GOAL OF THE EXERCISE
Every line of the listing must be reproduced as it stands. Leave the images behind.

EXERCISE MATERIAL section start

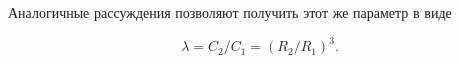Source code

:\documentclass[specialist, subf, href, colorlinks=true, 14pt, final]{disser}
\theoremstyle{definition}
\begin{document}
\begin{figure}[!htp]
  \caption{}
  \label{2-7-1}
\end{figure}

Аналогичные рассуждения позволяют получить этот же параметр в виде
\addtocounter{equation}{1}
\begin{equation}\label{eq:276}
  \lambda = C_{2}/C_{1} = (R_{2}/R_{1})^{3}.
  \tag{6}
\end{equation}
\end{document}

EXERCISE MATERIAL section end

RESPONSE
Source code

:\documentclass[specialist, subf, href, colorlinks=true, 14pt, final]{disser}
\theoremstyle{definition}
\begin{document}
\begin{figure}[!htp]
  \caption{}
  \label{2-7-1}
\end{figure}

Аналогичные рассуждения позволяют получить этот же параметр в виде
\addtocounter{equation}{1}
\begin{equation}\label{eq:276}
  \lambda = C_{2}/C_{1} = (R_{2}/R_{1})^{3}.
  \tag{6}
\end{equation}
\end{document}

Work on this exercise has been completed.